Assessments were obtained prior to trastuzumab-containing and/or anthracycline-containing chemotherapy (baseline), at the midpoint of treatment (approximately 2 to 3 weeks after cycle 3 or approximately 9 to 10 weeks after baseline), and after chemotherapy (approximately 24 weeks after baseline), as well as at 1 year postbaseline. A single scan using identical protocols was performed in patients in the control group.

Results showed hemoglobin reduction was substantial at midtreatment and remained lower than baseline through 1 year postbaseline. Significant decreases in VO2peak and leg press strength after chemotherapy also were noted. Lower leg skeletal muscle blood flow and O2 extraction adapted to compensate for the hemoglobin reduction when it came to small muscle mass exercise. But the association between exercise cardiac output and cardiotoxic chemotherapy limit the blood flow needed for large muscle mass exercises such as leg press and cycling.

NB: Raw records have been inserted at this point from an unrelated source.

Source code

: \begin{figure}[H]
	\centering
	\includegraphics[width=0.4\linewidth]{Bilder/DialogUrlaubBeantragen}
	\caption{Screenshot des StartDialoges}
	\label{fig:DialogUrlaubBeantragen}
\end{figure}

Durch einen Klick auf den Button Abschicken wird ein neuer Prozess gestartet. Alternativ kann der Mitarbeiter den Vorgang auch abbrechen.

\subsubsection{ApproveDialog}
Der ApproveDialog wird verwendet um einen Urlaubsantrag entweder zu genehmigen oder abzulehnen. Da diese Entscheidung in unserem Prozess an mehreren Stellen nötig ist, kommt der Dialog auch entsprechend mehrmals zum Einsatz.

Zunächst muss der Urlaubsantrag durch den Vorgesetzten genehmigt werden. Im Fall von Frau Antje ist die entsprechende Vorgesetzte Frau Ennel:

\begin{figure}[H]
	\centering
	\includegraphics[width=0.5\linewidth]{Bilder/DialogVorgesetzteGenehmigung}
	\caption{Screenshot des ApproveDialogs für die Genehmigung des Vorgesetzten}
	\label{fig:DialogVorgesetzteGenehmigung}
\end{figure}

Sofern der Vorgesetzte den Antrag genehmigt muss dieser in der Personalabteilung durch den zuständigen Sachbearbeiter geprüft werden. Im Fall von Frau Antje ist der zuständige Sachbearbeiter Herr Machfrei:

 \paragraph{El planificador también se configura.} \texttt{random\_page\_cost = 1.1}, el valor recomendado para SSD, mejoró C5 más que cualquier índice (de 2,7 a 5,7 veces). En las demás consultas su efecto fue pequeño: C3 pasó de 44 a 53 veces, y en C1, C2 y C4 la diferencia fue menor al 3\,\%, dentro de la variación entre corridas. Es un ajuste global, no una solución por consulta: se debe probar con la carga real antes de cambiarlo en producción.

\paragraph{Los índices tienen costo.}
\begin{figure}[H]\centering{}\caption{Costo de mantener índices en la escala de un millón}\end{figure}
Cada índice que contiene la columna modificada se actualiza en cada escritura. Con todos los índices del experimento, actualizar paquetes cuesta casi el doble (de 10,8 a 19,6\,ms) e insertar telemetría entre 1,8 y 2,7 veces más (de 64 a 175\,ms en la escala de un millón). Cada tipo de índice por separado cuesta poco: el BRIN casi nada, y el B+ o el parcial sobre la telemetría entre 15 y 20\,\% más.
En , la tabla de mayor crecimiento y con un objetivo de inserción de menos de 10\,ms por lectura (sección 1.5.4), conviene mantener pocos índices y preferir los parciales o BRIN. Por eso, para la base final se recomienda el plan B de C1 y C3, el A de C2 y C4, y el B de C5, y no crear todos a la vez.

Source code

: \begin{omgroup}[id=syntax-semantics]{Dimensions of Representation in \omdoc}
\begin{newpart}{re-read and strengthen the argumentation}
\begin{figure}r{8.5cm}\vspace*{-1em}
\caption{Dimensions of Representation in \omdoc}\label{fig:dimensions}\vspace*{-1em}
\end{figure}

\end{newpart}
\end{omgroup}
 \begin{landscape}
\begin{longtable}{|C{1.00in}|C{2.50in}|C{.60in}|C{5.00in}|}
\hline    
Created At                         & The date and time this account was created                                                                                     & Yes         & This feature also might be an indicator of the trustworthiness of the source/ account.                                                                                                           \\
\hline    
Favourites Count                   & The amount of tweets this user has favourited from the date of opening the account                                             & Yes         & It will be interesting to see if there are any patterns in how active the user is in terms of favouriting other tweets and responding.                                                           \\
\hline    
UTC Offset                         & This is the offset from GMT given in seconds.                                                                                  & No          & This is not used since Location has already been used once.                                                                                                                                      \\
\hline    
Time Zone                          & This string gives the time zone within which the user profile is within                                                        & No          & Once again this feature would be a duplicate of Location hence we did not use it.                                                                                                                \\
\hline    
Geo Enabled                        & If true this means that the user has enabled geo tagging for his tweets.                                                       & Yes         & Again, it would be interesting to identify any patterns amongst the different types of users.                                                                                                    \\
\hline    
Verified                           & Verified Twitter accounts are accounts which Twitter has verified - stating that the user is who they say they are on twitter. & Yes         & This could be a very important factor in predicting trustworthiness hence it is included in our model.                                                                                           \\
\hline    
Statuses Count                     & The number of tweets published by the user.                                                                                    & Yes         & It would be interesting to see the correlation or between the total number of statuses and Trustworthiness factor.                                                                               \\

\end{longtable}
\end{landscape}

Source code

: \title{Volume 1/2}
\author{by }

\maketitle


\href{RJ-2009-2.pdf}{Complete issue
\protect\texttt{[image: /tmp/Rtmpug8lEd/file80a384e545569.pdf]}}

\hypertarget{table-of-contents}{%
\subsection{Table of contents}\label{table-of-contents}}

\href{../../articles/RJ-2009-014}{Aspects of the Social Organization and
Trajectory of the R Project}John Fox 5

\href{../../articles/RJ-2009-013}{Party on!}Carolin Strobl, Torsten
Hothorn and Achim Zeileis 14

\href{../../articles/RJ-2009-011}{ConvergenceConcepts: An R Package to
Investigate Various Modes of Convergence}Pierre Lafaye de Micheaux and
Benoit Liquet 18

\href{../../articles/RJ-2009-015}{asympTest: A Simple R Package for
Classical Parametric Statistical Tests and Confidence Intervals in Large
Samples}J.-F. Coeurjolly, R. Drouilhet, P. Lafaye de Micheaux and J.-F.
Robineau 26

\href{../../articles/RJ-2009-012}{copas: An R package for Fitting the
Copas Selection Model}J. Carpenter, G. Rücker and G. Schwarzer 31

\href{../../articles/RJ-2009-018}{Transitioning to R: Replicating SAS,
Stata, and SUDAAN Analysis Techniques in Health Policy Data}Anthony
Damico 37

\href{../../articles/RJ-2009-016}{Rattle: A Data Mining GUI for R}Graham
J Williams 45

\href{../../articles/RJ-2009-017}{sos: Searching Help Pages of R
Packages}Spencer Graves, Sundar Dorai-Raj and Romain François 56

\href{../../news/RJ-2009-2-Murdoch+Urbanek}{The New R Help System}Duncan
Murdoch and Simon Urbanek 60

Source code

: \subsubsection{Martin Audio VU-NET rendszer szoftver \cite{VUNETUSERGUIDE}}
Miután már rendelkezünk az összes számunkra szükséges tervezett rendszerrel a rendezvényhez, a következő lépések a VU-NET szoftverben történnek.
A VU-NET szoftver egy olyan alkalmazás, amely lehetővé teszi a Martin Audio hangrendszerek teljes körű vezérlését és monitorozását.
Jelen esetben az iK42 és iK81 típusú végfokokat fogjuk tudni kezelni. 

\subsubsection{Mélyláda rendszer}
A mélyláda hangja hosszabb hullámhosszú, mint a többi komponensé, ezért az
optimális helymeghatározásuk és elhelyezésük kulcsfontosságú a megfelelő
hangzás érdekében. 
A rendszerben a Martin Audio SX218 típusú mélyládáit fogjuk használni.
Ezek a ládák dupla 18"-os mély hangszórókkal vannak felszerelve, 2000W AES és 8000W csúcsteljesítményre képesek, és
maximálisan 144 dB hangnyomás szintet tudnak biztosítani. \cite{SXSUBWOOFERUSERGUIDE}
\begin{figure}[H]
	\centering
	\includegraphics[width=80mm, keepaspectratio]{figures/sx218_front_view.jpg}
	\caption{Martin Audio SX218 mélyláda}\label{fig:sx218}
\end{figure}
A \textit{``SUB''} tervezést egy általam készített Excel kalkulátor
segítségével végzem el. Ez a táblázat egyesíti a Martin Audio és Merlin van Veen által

“This study demonstrated that anthracycline or trastuzumab-containing chemotherapy results in skeletal muscle energy metabolism and O2 extraction/utilization perturbations in response to chemotherapy-related reduced hemoglobin,” explained the researchers. “Blood flow and O2 extraction increase to maintain O2 delivery and consumption and power output during small muscle mass exercise but cannot fully compensate for exercise utilizing large muscle mass, as evidenced by reductions in pulmonary VO2peak and leg press 1-RM with chemotherapy.”

Further research could delve into the “potential defects in the fat oxidation pathway and to test nutritional and exercise strategies to upregulate fat oxidation during chemotherapy for breast cancer.”

This study was limited by its small sample size. But the results suggest that physical activity that does not involve large muscle mass could be helpful for patients while hemoglobin levels are suppressed by chemotherapy.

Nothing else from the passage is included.